"""

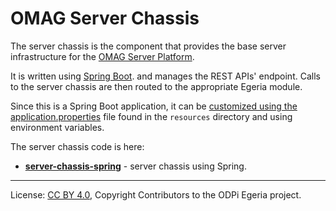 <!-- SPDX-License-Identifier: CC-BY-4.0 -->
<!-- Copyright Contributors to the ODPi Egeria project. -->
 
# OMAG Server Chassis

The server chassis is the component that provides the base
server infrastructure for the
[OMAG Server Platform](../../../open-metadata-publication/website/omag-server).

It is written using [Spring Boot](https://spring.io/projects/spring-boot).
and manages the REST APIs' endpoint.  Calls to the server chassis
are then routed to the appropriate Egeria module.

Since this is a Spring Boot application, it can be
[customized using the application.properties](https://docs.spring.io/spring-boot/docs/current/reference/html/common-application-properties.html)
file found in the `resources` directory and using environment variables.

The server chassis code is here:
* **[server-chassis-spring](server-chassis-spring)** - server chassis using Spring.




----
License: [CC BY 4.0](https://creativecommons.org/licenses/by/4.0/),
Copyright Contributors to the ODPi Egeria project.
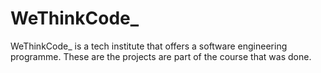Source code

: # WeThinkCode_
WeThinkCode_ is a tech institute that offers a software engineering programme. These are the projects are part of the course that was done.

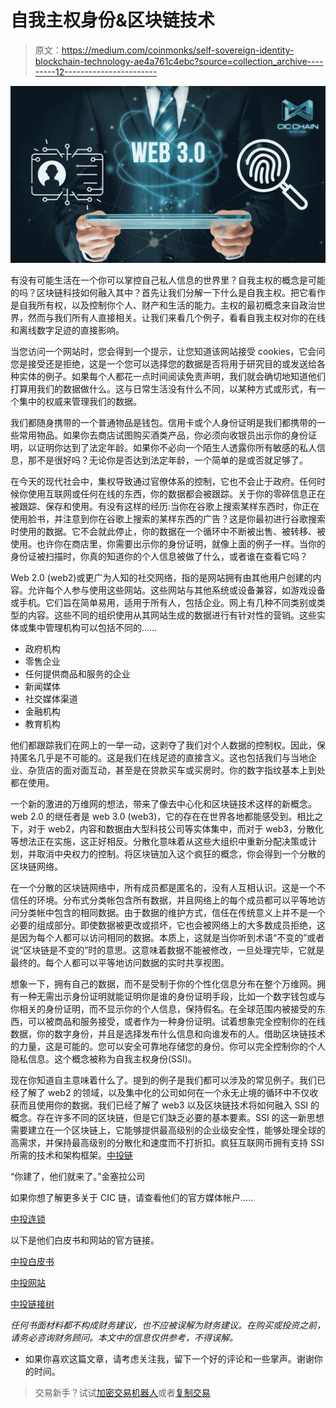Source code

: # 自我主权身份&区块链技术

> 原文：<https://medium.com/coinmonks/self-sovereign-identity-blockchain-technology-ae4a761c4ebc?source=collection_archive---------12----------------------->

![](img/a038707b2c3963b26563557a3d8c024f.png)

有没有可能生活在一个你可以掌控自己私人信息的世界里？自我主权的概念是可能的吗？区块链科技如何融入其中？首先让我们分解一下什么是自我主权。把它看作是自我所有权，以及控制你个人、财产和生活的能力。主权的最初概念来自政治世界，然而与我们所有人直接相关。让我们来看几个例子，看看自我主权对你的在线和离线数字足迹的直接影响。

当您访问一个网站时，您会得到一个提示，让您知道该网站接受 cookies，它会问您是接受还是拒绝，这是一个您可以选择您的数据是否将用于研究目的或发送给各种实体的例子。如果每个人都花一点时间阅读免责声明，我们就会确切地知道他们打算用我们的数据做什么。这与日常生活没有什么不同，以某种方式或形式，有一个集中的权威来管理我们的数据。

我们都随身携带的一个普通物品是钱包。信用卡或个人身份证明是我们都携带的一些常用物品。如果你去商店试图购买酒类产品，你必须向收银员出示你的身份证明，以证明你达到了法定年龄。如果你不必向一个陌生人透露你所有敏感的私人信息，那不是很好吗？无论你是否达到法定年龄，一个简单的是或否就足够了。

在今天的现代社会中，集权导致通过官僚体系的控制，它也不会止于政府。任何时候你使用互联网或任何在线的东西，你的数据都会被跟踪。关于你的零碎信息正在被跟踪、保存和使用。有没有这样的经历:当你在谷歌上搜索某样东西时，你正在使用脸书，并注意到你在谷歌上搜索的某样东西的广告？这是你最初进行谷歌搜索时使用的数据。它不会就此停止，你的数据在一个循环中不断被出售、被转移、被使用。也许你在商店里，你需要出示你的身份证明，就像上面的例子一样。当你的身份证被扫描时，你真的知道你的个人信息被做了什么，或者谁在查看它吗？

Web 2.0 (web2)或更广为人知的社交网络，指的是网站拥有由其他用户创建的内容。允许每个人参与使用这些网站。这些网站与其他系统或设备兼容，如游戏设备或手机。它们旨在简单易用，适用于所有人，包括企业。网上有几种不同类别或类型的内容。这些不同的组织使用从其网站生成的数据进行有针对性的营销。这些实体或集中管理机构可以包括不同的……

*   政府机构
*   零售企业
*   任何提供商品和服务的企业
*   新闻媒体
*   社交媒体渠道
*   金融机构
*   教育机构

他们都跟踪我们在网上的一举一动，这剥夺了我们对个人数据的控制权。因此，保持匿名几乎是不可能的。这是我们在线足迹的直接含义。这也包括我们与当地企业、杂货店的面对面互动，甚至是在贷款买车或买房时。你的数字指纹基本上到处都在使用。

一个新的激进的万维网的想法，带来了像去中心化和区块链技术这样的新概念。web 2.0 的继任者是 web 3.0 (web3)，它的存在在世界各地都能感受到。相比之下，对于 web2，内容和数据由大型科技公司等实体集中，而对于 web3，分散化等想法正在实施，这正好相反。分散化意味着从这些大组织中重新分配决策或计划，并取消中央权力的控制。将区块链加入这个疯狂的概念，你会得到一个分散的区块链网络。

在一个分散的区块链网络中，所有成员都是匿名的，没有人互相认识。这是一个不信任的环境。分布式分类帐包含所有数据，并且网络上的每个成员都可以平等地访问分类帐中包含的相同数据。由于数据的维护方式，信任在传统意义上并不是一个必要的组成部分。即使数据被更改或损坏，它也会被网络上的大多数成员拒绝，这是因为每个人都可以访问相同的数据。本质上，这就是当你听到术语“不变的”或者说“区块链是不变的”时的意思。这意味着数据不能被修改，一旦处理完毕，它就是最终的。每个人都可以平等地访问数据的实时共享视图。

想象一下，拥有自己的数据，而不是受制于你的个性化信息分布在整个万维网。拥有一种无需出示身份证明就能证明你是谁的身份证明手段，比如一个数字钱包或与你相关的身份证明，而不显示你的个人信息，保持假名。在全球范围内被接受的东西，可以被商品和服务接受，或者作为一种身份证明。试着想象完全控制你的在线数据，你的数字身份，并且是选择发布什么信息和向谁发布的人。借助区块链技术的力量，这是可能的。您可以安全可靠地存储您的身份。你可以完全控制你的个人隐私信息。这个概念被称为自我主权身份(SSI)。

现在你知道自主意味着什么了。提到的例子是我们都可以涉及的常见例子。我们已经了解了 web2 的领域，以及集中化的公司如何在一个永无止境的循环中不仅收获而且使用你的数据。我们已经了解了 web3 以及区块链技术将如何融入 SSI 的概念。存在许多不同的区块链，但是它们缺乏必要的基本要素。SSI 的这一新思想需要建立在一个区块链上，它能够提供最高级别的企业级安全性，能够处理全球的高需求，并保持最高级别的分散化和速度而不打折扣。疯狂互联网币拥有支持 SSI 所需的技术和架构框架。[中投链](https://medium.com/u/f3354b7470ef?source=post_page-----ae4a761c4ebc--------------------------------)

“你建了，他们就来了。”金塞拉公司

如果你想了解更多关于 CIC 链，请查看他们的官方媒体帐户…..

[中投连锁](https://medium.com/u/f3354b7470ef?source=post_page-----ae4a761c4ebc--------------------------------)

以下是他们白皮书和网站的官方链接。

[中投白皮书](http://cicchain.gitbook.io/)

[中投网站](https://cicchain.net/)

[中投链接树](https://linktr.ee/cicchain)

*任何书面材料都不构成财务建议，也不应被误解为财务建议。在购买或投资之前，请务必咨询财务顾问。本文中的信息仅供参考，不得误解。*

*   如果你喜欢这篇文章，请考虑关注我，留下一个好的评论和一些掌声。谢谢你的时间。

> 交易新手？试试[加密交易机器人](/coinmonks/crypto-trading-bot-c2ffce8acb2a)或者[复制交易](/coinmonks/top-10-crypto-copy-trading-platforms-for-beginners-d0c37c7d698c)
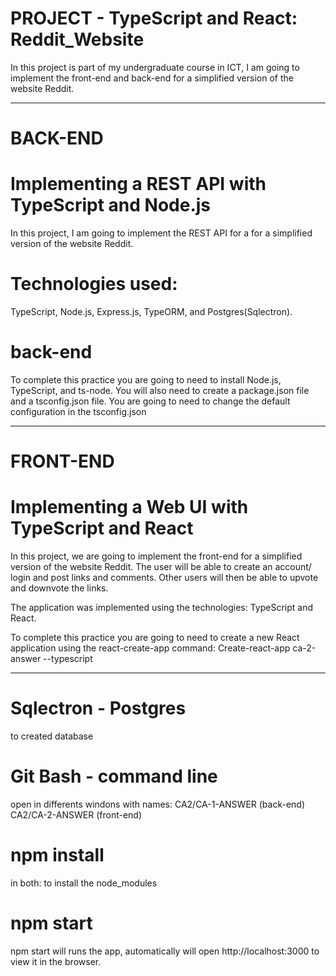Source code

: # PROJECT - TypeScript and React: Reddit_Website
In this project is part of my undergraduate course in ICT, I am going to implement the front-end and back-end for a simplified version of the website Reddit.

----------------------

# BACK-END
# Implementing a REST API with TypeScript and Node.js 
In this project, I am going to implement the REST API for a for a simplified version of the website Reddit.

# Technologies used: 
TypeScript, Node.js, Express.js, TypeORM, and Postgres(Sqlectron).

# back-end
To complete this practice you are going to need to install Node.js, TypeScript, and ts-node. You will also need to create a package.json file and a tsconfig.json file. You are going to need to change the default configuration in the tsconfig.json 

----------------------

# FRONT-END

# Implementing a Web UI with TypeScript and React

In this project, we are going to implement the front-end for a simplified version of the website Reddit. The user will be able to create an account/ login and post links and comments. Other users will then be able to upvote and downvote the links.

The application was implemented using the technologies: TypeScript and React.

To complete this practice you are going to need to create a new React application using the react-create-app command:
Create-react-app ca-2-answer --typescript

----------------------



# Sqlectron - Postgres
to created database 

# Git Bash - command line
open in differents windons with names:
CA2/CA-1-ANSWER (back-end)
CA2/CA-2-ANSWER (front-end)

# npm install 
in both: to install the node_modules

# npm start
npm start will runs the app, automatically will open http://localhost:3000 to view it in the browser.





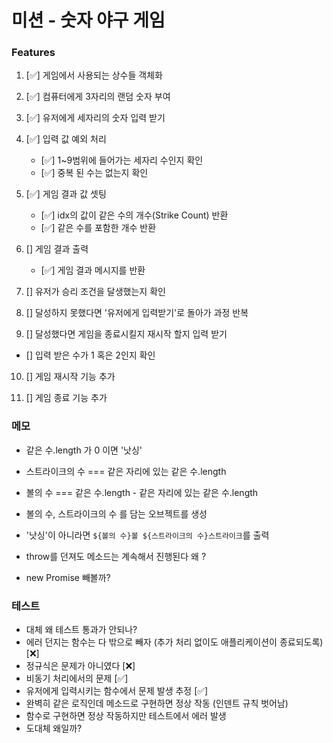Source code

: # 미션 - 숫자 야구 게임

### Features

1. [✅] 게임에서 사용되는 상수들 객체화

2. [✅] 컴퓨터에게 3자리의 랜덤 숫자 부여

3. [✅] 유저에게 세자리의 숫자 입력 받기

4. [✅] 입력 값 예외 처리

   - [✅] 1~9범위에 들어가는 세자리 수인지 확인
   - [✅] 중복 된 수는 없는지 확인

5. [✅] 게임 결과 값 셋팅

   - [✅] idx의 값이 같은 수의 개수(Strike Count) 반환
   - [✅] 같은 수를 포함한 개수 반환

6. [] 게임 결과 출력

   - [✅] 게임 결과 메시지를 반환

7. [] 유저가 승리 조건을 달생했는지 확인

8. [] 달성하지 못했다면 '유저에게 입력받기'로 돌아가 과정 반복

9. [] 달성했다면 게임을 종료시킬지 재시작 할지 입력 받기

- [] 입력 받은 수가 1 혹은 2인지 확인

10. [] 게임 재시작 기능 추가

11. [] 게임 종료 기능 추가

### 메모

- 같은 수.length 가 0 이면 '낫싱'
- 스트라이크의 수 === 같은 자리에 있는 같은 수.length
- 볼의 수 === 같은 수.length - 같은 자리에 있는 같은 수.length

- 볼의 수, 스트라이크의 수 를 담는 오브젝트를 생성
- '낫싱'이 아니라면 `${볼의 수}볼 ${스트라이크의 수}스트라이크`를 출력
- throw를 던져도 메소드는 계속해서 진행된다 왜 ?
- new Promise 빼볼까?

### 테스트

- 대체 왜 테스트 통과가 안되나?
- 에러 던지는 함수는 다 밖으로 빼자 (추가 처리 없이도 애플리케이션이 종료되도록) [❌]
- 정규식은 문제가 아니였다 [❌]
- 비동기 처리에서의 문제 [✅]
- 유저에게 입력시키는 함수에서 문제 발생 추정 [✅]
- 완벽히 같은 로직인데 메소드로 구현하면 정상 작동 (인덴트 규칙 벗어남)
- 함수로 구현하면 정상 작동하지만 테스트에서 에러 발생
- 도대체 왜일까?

"""

▶ GOAL OF THE EXERCISE: Copy each line of the records above that carries the word "then".

▶ RESULT OF THIS EXERCISE:
are then routed to the appropriate Egeria module.
In this project, we are going to implement the front-end for a simplified version of the website Reddit. The user will be able to create an account/ login and post links and comments. Other users will then be able to upvote and downvote the links.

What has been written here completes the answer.